**PROMPT:** The records below need to be set down again exactly; their images stay out.

Saved entries:
=== Begin Enclosure ===

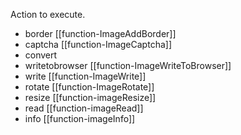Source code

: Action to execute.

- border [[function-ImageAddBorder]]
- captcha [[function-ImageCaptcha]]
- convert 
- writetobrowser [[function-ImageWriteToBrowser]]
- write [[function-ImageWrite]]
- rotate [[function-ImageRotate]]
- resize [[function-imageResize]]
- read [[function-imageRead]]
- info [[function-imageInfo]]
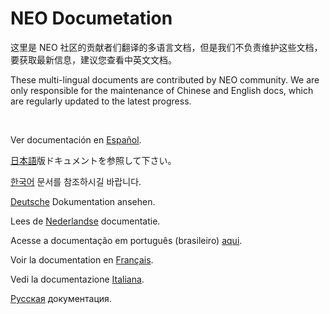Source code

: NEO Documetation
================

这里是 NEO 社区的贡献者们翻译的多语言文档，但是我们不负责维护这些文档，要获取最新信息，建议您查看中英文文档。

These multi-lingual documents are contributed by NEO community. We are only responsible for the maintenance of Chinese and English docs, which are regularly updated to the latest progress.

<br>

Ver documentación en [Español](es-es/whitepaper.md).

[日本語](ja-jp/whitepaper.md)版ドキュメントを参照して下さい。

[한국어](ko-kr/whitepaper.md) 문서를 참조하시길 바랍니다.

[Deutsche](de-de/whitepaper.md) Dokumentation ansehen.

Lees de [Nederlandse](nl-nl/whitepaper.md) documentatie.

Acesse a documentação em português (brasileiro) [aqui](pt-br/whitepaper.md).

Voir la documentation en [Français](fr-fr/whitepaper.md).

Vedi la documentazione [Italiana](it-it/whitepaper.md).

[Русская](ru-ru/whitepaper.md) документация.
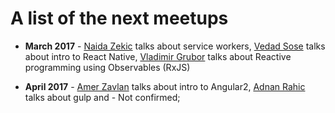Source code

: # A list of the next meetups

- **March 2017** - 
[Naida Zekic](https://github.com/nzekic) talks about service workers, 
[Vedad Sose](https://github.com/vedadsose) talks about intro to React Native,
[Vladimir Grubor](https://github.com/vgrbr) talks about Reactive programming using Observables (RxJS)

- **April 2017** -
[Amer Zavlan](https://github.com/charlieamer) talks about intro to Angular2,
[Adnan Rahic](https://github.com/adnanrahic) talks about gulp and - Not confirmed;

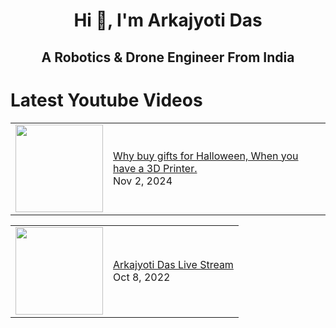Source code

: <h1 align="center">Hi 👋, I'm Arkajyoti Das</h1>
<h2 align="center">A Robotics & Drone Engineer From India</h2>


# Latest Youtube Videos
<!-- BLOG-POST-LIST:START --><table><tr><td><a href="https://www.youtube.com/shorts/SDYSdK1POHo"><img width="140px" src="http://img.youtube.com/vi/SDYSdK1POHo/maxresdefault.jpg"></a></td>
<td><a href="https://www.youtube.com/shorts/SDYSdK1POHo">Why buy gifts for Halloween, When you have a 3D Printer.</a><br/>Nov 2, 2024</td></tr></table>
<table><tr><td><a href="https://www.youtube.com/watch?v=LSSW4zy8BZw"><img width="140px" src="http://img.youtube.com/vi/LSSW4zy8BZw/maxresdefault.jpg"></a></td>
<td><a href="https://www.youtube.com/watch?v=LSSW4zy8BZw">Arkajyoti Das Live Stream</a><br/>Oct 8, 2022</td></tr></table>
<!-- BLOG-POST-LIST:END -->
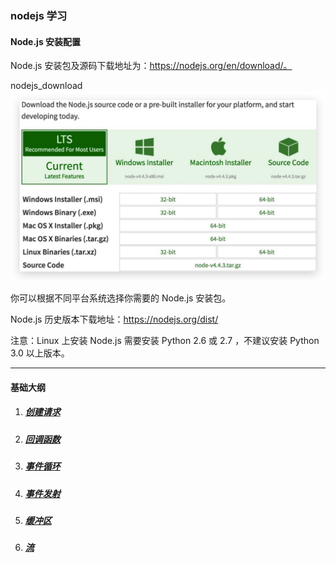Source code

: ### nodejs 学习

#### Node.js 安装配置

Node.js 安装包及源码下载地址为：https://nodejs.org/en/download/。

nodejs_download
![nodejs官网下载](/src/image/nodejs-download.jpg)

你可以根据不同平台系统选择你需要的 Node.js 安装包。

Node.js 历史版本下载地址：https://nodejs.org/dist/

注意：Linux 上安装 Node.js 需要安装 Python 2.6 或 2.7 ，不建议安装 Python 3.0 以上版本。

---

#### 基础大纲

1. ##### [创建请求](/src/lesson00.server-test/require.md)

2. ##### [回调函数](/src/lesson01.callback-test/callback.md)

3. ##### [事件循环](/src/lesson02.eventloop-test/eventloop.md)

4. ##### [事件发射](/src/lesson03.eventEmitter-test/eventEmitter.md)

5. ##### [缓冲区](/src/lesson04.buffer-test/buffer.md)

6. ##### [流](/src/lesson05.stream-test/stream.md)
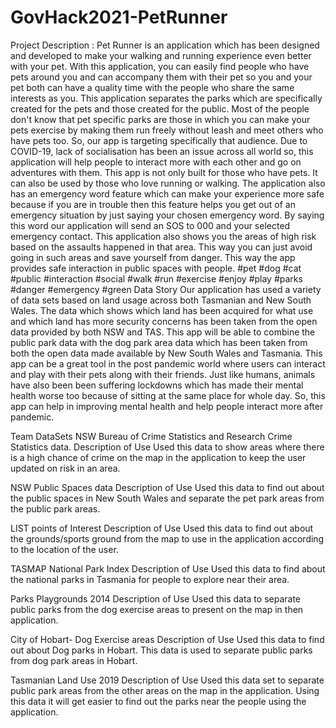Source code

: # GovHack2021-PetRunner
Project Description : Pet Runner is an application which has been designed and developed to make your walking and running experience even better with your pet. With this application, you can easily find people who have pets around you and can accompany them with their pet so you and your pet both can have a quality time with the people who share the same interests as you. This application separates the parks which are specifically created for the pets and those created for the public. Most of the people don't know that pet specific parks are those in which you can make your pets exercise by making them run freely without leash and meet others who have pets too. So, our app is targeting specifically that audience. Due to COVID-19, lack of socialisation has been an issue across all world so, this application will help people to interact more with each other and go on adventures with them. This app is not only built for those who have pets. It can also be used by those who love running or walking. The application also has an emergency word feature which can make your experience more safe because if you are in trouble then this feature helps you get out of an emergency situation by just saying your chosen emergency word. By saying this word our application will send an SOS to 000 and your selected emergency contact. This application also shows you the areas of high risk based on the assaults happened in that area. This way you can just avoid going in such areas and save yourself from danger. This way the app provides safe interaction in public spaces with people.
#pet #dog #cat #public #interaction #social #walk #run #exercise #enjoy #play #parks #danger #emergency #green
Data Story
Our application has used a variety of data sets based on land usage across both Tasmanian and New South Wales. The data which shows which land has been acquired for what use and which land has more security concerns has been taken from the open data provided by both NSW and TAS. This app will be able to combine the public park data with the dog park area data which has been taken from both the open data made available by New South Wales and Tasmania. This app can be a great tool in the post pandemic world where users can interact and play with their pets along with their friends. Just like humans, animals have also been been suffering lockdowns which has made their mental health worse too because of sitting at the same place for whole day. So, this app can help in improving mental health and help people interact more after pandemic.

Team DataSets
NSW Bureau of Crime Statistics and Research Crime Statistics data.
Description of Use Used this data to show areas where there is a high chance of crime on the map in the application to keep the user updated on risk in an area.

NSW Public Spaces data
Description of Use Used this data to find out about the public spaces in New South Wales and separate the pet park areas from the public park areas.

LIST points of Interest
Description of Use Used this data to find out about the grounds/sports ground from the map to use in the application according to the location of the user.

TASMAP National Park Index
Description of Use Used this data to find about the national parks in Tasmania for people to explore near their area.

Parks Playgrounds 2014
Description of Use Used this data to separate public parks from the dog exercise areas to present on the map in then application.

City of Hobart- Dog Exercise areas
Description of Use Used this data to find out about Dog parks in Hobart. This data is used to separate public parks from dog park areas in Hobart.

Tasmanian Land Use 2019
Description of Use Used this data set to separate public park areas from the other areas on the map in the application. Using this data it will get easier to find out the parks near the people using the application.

=== End Enclosure ===

**TASK RESULT:**
Source code

: Action to execute.

- border [[function-ImageAddBorder]]
- captcha [[function-ImageCaptcha]]
- convert 
- writetobrowser [[function-ImageWriteToBrowser]]
- write [[function-ImageWrite]]
- rotate [[function-ImageRotate]]
- resize [[function-imageResize]]
- read [[function-imageRead]]
- info [[function-imageInfo]]
Source code

: NEO Documetation
================

这里是 NEO 社区的贡献者们翻译的多语言文档，但是我们不负责维护这些文档，要获取最新信息，建议您查看中英文文档。

These multi-lingual documents are contributed by NEO community. We are only responsible for the maintenance of Chinese and English docs, which are regularly updated to the latest progress.

<br>

Ver documentación en [Español](es-es/whitepaper.md).

[日本語](ja-jp/whitepaper.md)版ドキュメントを参照して下さい。

[한국어](ko-kr/whitepaper.md) 문서를 참조하시길 바랍니다.

[Deutsche](de-de/whitepaper.md) Dokumentation ansehen.

Lees de [Nederlandse](nl-nl/whitepaper.md) documentatie.

Acesse a documentação em português (brasileiro) [aqui](pt-br/whitepaper.md).

Voir la documentation en [Français](fr-fr/whitepaper.md).

Vedi la documentazione [Italiana](it-it/whitepaper.md).

[Русская](ru-ru/whitepaper.md) документация.
Source code

: # A list of the next meetups

- **March 2017** - 
[Naida Zekic](https://github.com/nzekic) talks about service workers, 
[Vedad Sose](https://github.com/vedadsose) talks about intro to React Native,
[Vladimir Grubor](https://github.com/vgrbr) talks about Reactive programming using Observables (RxJS)

- **April 2017** -
[Amer Zavlan](https://github.com/charlieamer) talks about intro to Angular2,
[Adnan Rahic](https://github.com/adnanrahic) talks about gulp and - Not confirmed;

Source code

: <h1 align="center">Hi 👋, I'm Arkajyoti Das</h1>
<h2 align="center">A Robotics & Drone Engineer From India</h2>


# Latest Youtube Videos
<!-- BLOG-POST-LIST:START --><table><tr><td><a href="https://www.youtube.com/shorts/SDYSdK1POHo"><img width="140px" src="http://img.youtube.com/vi/SDYSdK1POHo/maxresdefault.jpg"></a></td>
<td><a href="https://www.youtube.com/shorts/SDYSdK1POHo">Why buy gifts for Halloween, When you have a 3D Printer.</a><br/>Nov 2, 2024</td></tr></table>
<table><tr><td><a href="https://www.youtube.com/watch?v=LSSW4zy8BZw"><img width="140px" src="http://img.youtube.com/vi/LSSW4zy8BZw/maxresdefault.jpg"></a></td>
<td><a href="https://www.youtube.com/watch?v=LSSW4zy8BZw">Arkajyoti Das Live Stream</a><br/>Oct 8, 2022</td></tr></table>
<!-- BLOG-POST-LIST:END -->
Source code

: ### nodejs 学习

#### Node.js 安装配置

Node.js 安装包及源码下载地址为：https://nodejs.org/en/download/。

nodejs_download
![nodejs官网下载](/src/image/nodejs-download.jpg)

你可以根据不同平台系统选择你需要的 Node.js 安装包。

Node.js 历史版本下载地址：https://nodejs.org/dist/

注意：Linux 上安装 Node.js 需要安装 Python 2.6 或 2.7 ，不建议安装 Python 3.0 以上版本。

---

#### 基础大纲

1. ##### [创建请求](/src/lesson00.server-test/require.md)

2. ##### [回调函数](/src/lesson01.callback-test/callback.md)

3. ##### [事件循环](/src/lesson02.eventloop-test/eventloop.md)

4. ##### [事件发射](/src/lesson03.eventEmitter-test/eventEmitter.md)

5. ##### [缓冲区](/src/lesson04.buffer-test/buffer.md)

6. ##### [流](/src/lesson05.stream-test/stream.md)
Source code

: # GovHack2021-PetRunner
Project Description : Pet Runner is an application which has been designed and developed to make your walking and running experience even better with your pet. With this application, you can easily find people who have pets around you and can accompany them with their pet so you and your pet both can have a quality time with the people who share the same interests as you. This application separates the parks which are specifically created for the pets and those created for the public. Most of the people don't know that pet specific parks are those in which you can make your pets exercise by making them run freely without leash and meet others who have pets too. So, our app is targeting specifically that audience. Due to COVID-19, lack of socialisation has been an issue across all world so, this application will help people to interact more with each other and go on adventures with them. This app is not only built for those who have pets. It can also be used by those who love running or walking. The application also has an emergency word feature which can make your experience more safe because if you are in trouble then this feature helps you get out of an emergency situation by just saying your chosen emergency word. By saying this word our application will send an SOS to 000 and your selected emergency contact. This application also shows you the areas of high risk based on the assaults happened in that area. This way you can just avoid going in such areas and save yourself from danger. This way the app provides safe interaction in public spaces with people.
#pet #dog #cat #public #interaction #social #walk #run #exercise #enjoy #play #parks #danger #emergency #green
Data Story
Our application has used a variety of data sets based on land usage across both Tasmanian and New South Wales. The data which shows which land has been acquired for what use and which land has more security concerns has been taken from the open data provided by both NSW and TAS. This app will be able to combine the public park data with the dog park area data which has been taken from both the open data made available by New South Wales and Tasmania. This app can be a great tool in the post pandemic world where users can interact and play with their pets along with their friends. Just like humans, animals have also been been suffering lockdowns which has made their mental health worse too because of sitting at the same place for whole day. So, this app can help in improving mental health and help people interact more after pandemic.

Team DataSets
NSW Bureau of Crime Statistics and Research Crime Statistics data.
Description of Use Used this data to show areas where there is a high chance of crime on the map in the application to keep the user updated on risk in an area.

NSW Public Spaces data
Description of Use Used this data to find out about the public spaces in New South Wales and separate the pet park areas from the public park areas.

LIST points of Interest
Description of Use Used this data to find out about the grounds/sports ground from the map to use in the application according to the location of the user.

TASMAP National Park Index
Description of Use Used this data to find about the national parks in Tasmania for people to explore near their area.

Parks Playgrounds 2014
Description of Use Used this data to separate public parks from the dog exercise areas to present on the map in then application.

City of Hobart- Dog Exercise areas
Description of Use Used this data to find out about Dog parks in Hobart. This data is used to separate public parks from dog park areas in Hobart.

Tasmanian Land Use 2019
Description of Use Used this data set to separate public park areas from the other areas on the map in the application. Using this data it will get easier to find out the parks near the people using the application.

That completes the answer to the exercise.